Some people don’t believe in marriage anymore because of heartbreaks or disappointments, and I get it. But for me, I believe in it. I believe in having that one person who understands me and chooses me every day, even when life gets tough.
Let me be honest. I used to think I wanted a tall, huge guy with a nice beard, smooth dark skin, and a killer smile. You know the type that walks into a room and everyone turns their heads? That was my dream man. I believed that was the type of man that could make me happy. But as I grew older and started understanding life better, my priorities changed. I want a man that looks good, and that is what I go for anyway. I want someone I’ll wake up beside and smile just because of how peaceful he looks when he sleeps. But physical beauty alone is not enough for me anymore.
I want a man with a good heart. A man who fears God respects people and has self-control. I want a man who values peace more than pride. Life is already hard enough imagine coming back home from a stressful day and meeting someone who just wants to argue over small things. That’s not the life I want.

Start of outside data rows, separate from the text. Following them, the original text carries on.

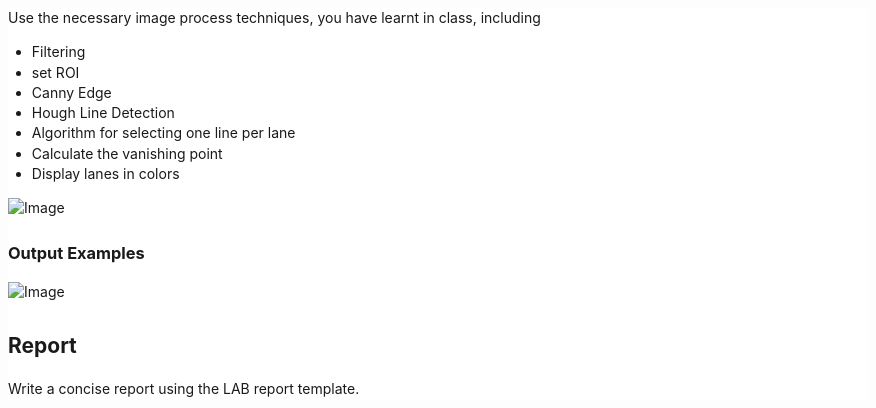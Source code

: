 Use the necessary image process techniques, you have learnt in class, including
* Filtering
* set ROI
* Canny Edge
* Hough Line Detection
* Algorithm for selecting one line per lane
* Calculate the vanishing point
* Display lanes in colors

![Image](https://github.com/user-attachments/assets/d8fda73d-3944-4edd-a435-8454e702eea2)

### Output Examples 

![Image](https://github.com/user-attachments/assets/c1ecfdae-3872-45f9-b48d-d8b22acec9d7)

## Report
Write a concise report using the LAB report template.

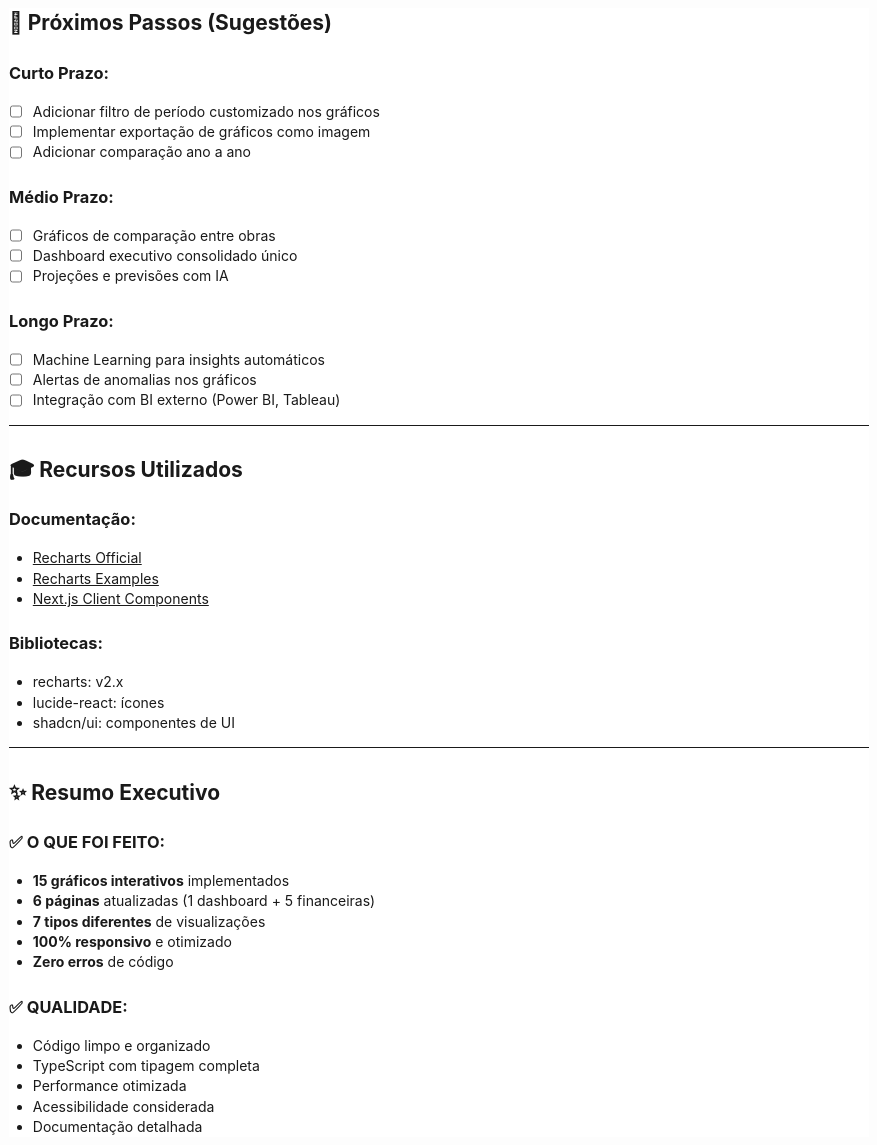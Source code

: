 
## 🔮 Próximos Passos (Sugestões)

### Curto Prazo:
- [ ] Adicionar filtro de período customizado nos gráficos
- [ ] Implementar exportação de gráficos como imagem
- [ ] Adicionar comparação ano a ano

### Médio Prazo:
- [ ] Gráficos de comparação entre obras
- [ ] Dashboard executivo consolidado único
- [ ] Projeções e previsões com IA

### Longo Prazo:
- [ ] Machine Learning para insights automáticos
- [ ] Alertas de anomalias nos gráficos
- [ ] Integração com BI externo (Power BI, Tableau)

---

## 🎓 Recursos Utilizados

### Documentação:
- [Recharts Official](https://recharts.org/)
- [Recharts Examples](https://recharts.org/en-US/examples)
- [Next.js Client Components](https://nextjs.org/docs/app/building-your-application/rendering/client-components)

### Bibliotecas:
- recharts: v2.x
- lucide-react: ícones
- shadcn/ui: componentes de UI

---

## ✨ Resumo Executivo

### ✅ O QUE FOI FEITO:
- **15 gráficos interativos** implementados
- **6 páginas** atualizadas (1 dashboard + 5 financeiras)
- **7 tipos diferentes** de visualizações
- **100% responsivo** e otimizado
- **Zero erros** de código

### ✅ QUALIDADE:
- Código limpo e organizado
- TypeScript com tipagem completa
- Performance otimizada
- Acessibilidade considerada
- Documentação detalhada
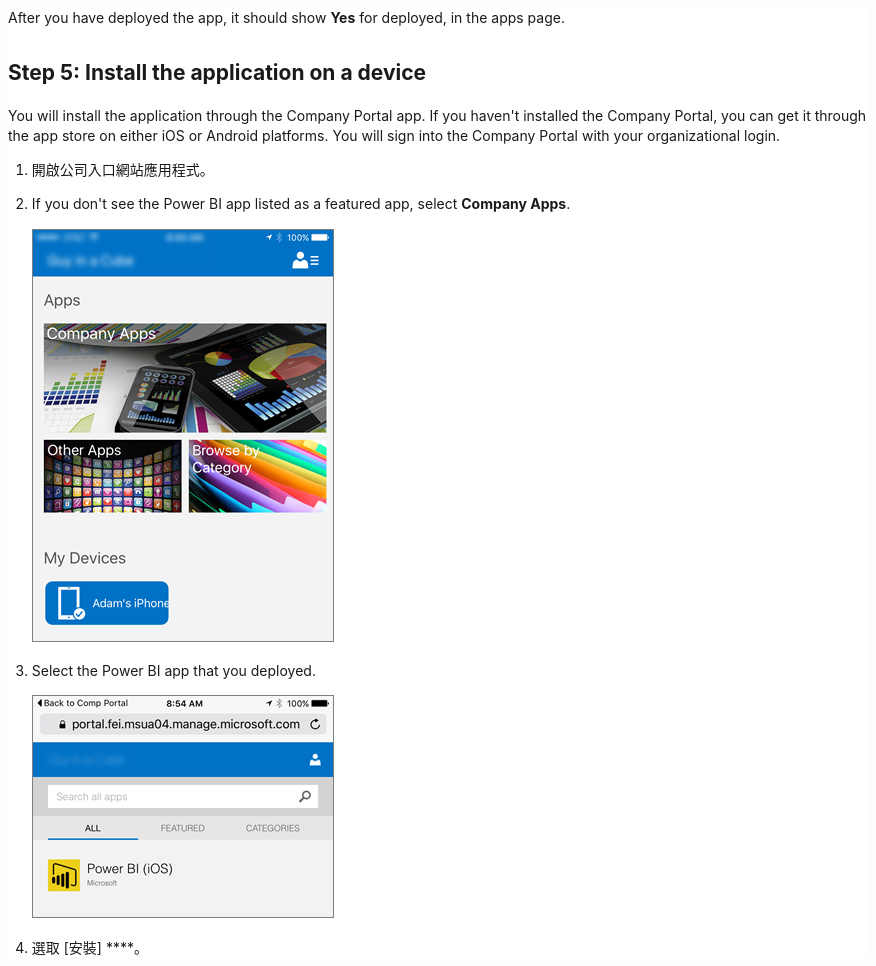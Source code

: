 After you have deployed the app, it should show <bpt id="p1">**</bpt>Yes<ept id="p1">**</ept> for deployed, in the apps page.

## Step 5: Install the application on a device

You will install the application through the Company Portal app. If you haven't installed the Company Portal, you can get it through the app store on either iOS or Android platforms. You will sign into the Company Portal with your organizational login.

1. 開啟公司入口網站應用程式。

2. If you don't see the Power BI app listed as a featured app, select <bpt id="p1">**</bpt>Company Apps<ept id="p1">**</ept>.

    ![](media/powerbi-admin-mobile-intune/intune-companyportal1.png)

3. Select the Power BI app that you deployed.

    ![](media/powerbi-admin-mobile-intune/intune-companyportal2.png)

4. 選取 [安裝] ****。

I want peace. I want a man I can talk to, laugh with, pray with, and cry with. I want my husband to be my friend, not just someone I share a bed with.
When it comes to romance, yes, I want that too. I want a man who knows how to hold me, who understands when I need soft words and warm hugs. I don’t want someone cold and stiff, who sees showing affection as a weakness. I want him to touch me with intention, speak to me with love, and look at me like I’m the only woman in the world. That kind of man is rare, but he exists.

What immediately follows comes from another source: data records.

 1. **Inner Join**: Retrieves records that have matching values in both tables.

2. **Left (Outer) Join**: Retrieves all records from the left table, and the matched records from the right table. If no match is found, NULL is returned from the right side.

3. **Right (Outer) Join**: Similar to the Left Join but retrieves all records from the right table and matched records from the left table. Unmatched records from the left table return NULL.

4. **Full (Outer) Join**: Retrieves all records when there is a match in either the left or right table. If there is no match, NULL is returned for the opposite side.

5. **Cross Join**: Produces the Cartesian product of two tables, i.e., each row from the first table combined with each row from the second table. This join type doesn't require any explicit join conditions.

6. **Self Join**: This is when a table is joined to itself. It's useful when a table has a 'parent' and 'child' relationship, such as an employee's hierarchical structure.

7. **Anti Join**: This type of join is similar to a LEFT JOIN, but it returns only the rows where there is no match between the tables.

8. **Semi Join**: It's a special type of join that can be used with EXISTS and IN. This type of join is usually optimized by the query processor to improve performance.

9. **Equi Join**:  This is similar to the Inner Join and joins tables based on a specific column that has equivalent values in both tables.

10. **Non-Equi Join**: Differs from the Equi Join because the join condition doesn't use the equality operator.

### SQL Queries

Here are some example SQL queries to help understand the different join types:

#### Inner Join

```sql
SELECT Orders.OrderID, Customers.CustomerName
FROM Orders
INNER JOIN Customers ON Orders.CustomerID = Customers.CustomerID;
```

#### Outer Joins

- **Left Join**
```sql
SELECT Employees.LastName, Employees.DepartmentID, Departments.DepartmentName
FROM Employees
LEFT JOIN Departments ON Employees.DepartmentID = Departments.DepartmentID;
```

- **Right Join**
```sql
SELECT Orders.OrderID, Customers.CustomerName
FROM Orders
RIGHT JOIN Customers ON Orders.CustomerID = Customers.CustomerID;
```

Now let’s talk about money. I’m not going to lie I want a man who is hardworking and financially responsible. I don’t need a billionaire. I just want someone who can provide for the home and is willing to build a future with me. If he’s rich, great. If not, let’s build together. I want us to be able to sit down and plan our finances, our goals, and how we want our lives to look in the next five or ten years. I don’t want a man who waits for miracles while doing nothing. I want someone who believes in effort.
As for roles in the home, I’m not the kind of woman who believes the man should do everything. I believe in partnership. If I cook, he can help me wash the plates it is not compulsory though, I just need a helping hand and If I’m tired, he can help out with the kids. I don’t believe submission means slavery. Submission to me means love, respect, and understanding. I will submit to a man who loves me, respects me, and carries me along in decision-making. But I will not submit to someone who talks down on me, controls me, or sees me as his property.

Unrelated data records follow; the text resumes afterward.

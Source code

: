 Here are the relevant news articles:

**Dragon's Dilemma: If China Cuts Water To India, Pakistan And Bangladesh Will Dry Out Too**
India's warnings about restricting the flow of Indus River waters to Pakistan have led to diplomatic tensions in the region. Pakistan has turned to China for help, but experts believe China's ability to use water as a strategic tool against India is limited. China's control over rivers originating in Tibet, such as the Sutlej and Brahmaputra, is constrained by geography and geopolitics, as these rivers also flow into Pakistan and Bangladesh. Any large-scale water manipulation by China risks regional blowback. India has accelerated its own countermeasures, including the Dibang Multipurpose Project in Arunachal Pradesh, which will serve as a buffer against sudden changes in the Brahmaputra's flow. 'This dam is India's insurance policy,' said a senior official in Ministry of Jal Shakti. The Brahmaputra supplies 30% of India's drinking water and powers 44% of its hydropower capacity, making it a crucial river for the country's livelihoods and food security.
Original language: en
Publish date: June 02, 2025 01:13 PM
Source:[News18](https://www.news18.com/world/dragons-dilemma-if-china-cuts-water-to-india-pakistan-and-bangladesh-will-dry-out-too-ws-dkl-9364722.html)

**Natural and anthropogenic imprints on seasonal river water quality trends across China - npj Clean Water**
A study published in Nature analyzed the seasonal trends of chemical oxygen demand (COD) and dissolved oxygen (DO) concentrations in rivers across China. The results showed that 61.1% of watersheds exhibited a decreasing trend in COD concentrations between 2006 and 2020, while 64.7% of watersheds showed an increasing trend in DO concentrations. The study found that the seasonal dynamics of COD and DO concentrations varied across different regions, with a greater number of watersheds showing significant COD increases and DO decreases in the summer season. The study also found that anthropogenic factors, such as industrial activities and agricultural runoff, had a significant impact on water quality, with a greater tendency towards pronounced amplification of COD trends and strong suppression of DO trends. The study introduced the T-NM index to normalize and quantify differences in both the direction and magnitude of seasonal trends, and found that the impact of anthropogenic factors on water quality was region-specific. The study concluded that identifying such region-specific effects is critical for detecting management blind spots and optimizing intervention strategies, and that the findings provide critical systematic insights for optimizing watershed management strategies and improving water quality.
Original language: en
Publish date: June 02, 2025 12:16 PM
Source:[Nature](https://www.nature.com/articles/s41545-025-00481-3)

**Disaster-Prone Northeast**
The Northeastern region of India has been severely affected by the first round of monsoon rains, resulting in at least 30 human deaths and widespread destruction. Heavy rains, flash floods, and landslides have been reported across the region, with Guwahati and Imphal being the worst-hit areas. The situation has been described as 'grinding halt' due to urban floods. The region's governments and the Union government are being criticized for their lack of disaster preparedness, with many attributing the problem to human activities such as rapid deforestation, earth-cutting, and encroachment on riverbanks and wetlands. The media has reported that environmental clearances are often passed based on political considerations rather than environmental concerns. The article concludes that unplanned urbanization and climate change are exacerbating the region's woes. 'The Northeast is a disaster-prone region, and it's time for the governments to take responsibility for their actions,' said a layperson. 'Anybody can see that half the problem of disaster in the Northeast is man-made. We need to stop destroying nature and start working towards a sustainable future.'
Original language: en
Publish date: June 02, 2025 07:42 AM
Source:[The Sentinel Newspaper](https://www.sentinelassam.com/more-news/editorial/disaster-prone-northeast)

And yes, I want children. I want a man who will be a present father. Not the type that only provides money and disappears. I want him to play with his kids, teach them, pray with them, and be their role model. A man who leads by example, not just by command.
What I want is simple. A good man with a good heart. A man who understands the meaning of love, partnership, and responsibility. A man who is mine and not public property. I know no man is perfect, but I also know that love is not blind. We must open our eyes and choose wisely.
This is my entry for this episode of #smp-w14 prompt.